Does the tree think?

The stars filled the sky and the tree stood fast, putting its silhouette into the night. Alive and strong, it won’t be going anywhere. I water it with five gallon water containers, or an eight gallon depending on the random order I am doing things and what water I pull out of my car first. I have a shallow pit around the tree and I have it covered with straw. . .a minor barrier to help keep the ground moist, which in turn hopefully keeps the roots moist and functioning. Yesteday when I watered the tree a lizard ran out of the ditch, he had found a nice wet spot with shade. The lizard will remember that place and come back? I don’t know. I am for certain – partial memories appear for me, just like they did this morning. A memory of someone saying something to me, but I can’t place exactly who that was in the last few weeks that said it. My brain capacity is much wider than the lizard, yet I have fragmented memories of things that happened recently!

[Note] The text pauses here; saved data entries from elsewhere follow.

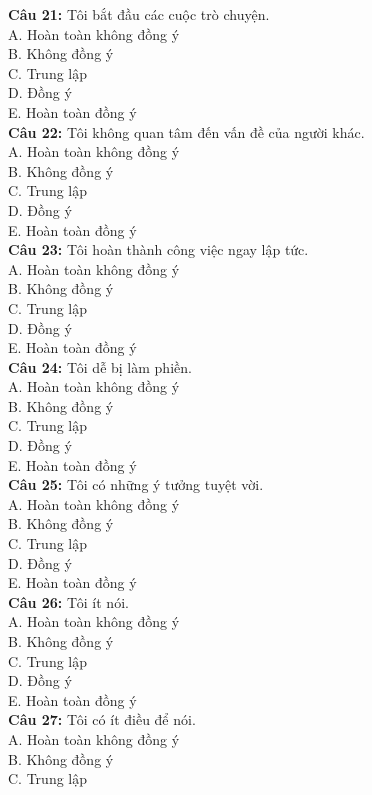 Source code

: \begin{multicols}{2}
\textbf{Câu 21:} Tôi bắt đầu các cuộc trò chuyện. \\
A. Hoàn toàn không đồng ý \\
B. Không đồng ý \\
C. Trung lập \\
D. Đồng ý \\
E. Hoàn toàn đồng ý \\
\textbf{Câu 22:} Tôi không quan tâm đến vấn đề của người khác. \\
A. Hoàn toàn không đồng ý \\
B. Không đồng ý \\
C. Trung lập \\
D. Đồng ý \\
E. Hoàn toàn đồng ý \\
\textbf{Câu 23:} Tôi hoàn thành công việc ngay lập tức. \\
A. Hoàn toàn không đồng ý \\
B. Không đồng ý \\
C. Trung lập \\
D. Đồng ý \\
E. Hoàn toàn đồng ý \\
\textbf{Câu 24:} Tôi dễ bị làm phiền. \\
A. Hoàn toàn không đồng ý \\
B. Không đồng ý \\
C. Trung lập \\
D. Đồng ý \\
E. Hoàn toàn đồng ý \\
\textbf{Câu 25:} Tôi có những ý tưởng tuyệt vời. \\
A. Hoàn toàn không đồng ý \\
B. Không đồng ý \\
C. Trung lập \\
D. Đồng ý \\
E. Hoàn toàn đồng ý \\
\textbf{Câu 26:} Tôi ít nói. \\
A. Hoàn toàn không đồng ý \\
B. Không đồng ý \\
C. Trung lập \\
D. Đồng ý \\
E. Hoàn toàn đồng ý \\
\textbf{Câu 27:} Tôi có ít điều để nói. \\
A. Hoàn toàn không đồng ý \\
B. Không đồng ý \\
C. Trung lập \\

\end{multicols}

Perhaps the lizard will remember this place, but like me, have a fragment of memory lost that is key,. The key memory that brings the story together so the lizard can know how to get back there. And in the desert sun, the lizard sits and watches the surroundings, and just like me, has short memories that pass through his brain that are not all that useful. That is a guess, but my memory issues are real and absolute. How the lizard thinks will be a mystery. For me, never solved or fully understood.

The lizard does think.


I know the tree doesn’t think nor appreciate things like animals do. Or do I know that for certain? Is there more to the cellular activity in the plant than we know, signalling activity that perhaps has a memory? Another mystery. Only after caring for something for a long period of time do you feel for it. I didn’t feel much for these trees at first. Now I do feel for them. I feel that if I leave here, I want to come back someday and see these trees. See if they made it and are still growing. Why do I care? I don’t know. I don’t know why I water them either. But I do. The tree gives me a connection to something, a connection just like a human friend.
I think about the stars above the tree. Some of the stars move, man made. Other stars are not stars but galaxies. Tonight the dirt and heat of the desert made me anxious. A bit of disgust from the heat, but some water to cool myself down, and a look at the stars, that was all I needed. The stars here are amazing. My anxiety drains and I my heart calms as I look at the random stars. The sky has always made me feel peace and calm my worries. I get a feeling of power and timelessness that blasts my small problems and timelines like a bulldozer hitting a ant mount. Stress of the day becomes less important as I gaze at the stars. Dots of light like pebbles on a beach. Randomly placed and gratefult for the time as it passes? Who knows. The Milky Way makes and appearance here, unlike my home near the city where you can never see the Milky Way. Here in the desert, the milky way gives some hints to its size and is sometimes seen as a belt of starts. And other dots that look like stars are man made geostationary satellites.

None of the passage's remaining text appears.